The sub claim in the introspection response is stable; the username may change. If you display the username on the connection card, refresh it periodically by calling /introspect.

User’s refresh token approaches expiry

Refresh tokens live 30 days from issue or last use. If the user opens your app once a week, their token will essentially never expire because every use extends it. If your app is used infrequently, expect cold-start 401s — handle them gracefully with a re-auth prompt.

Multiple browser tabs

If your app is a web SPA and the user has it open in two tabs, both tabs may try to refresh. See the token-bus pattern above, or use a BroadcastChannel to coordinate.

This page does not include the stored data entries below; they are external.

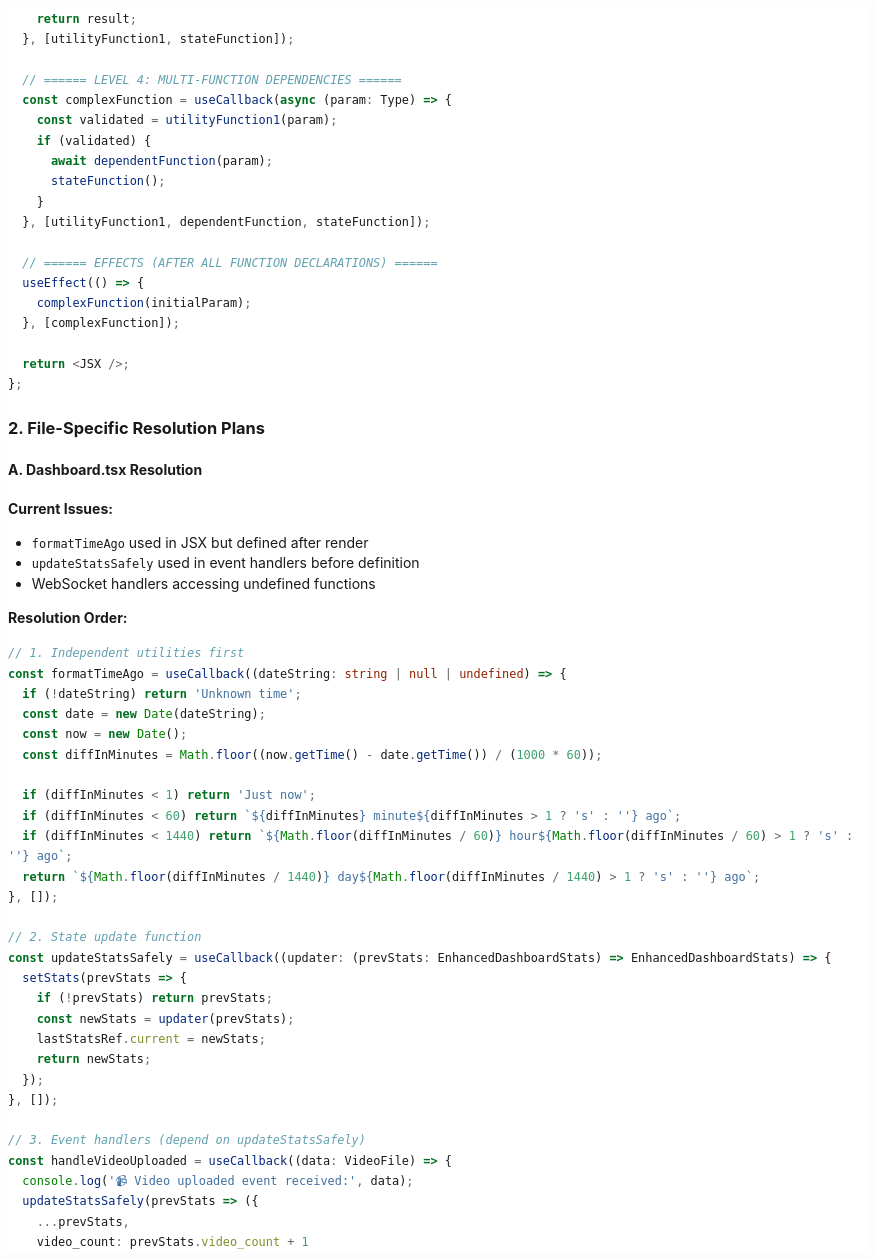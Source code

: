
 ```typescript
    return result;
  }, [utilityFunction1, stateFunction]);
  
  // ====== LEVEL 4: MULTI-FUNCTION DEPENDENCIES ======
  const complexFunction = useCallback(async (param: Type) => {
    const validated = utilityFunction1(param);
    if (validated) {
      await dependentFunction(param);
      stateFunction();
    }
  }, [utilityFunction1, dependentFunction, stateFunction]);
  
  // ====== EFFECTS (AFTER ALL FUNCTION DECLARATIONS) ======
  useEffect(() => {
    complexFunction(initialParam);
  }, [complexFunction]);
  
  return <JSX />;
};
```

### 2. File-Specific Resolution Plans

#### A. Dashboard.tsx Resolution

**Current Issues:**
- `formatTimeAgo` used in JSX but defined after render
- `updateStatsSafely` used in event handlers before definition  
- WebSocket handlers accessing undefined functions

**Resolution Order:**
```typescript
// 1. Independent utilities first
const formatTimeAgo = useCallback((dateString: string | null | undefined) => {
  if (!dateString) return 'Unknown time';
  const date = new Date(dateString);
  const now = new Date();
  const diffInMinutes = Math.floor((now.getTime() - date.getTime()) / (1000 * 60));
  
  if (diffInMinutes < 1) return 'Just now';
  if (diffInMinutes < 60) return `${diffInMinutes} minute${diffInMinutes > 1 ? 's' : ''} ago`;
  if (diffInMinutes < 1440) return `${Math.floor(diffInMinutes / 60)} hour${Math.floor(diffInMinutes / 60) > 1 ? 's' : ''} ago`;
  return `${Math.floor(diffInMinutes / 1440)} day${Math.floor(diffInMinutes / 1440) > 1 ? 's' : ''} ago`;
}, []);

// 2. State update function
const updateStatsSafely = useCallback((updater: (prevStats: EnhancedDashboardStats) => EnhancedDashboardStats) => {
  setStats(prevStats => {
    if (!prevStats) return prevStats;
    const newStats = updater(prevStats);
    lastStatsRef.current = newStats;
    return newStats;
  });
}, []);

// 3. Event handlers (depend on updateStatsSafely)
const handleVideoUploaded = useCallback((data: VideoFile) => {
  console.log('📹 Video uploaded event received:', data);
  updateStatsSafely(prevStats => ({
    ...prevStats,
    video_count: prevStats.video_count + 1
```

Background sync vs interactive use

Background workers using a user’s tokens are subject to the same lifetimes as foreground requests. If a background sync fails with invalid_grant, don’t retry — wait for the user to reconnect interactively. Background retries on a revoked grant can be flagged as abuse.

Patterns to avoid

Anti-patternWhy it’s bad
Showing the access_token to the userIt’s an internal credential; users don’t need to see it
Storing tokens in localStorageReadable by any XSS; use httpOnly cookies or in-memory
Polling /introspect on every API callWasteful and slow. Trust the access_token until it 401s.
Auto-reconnecting after revocationThe user revoked you on purpose. Respect that.
One huge “Sync everything” button that opens the OAuth flowSurprising. Users want to know what they’re agreeing to first.
Hiding the disconnect buttonOAuth requires an obvious way to disconnect.
Good OAuth UX is invisible when everything’s working and helpful when something breaks. If a user can’t tell whether they’re connected, you have a UX bug. If they can’t tell why they’re disconnected, you have another.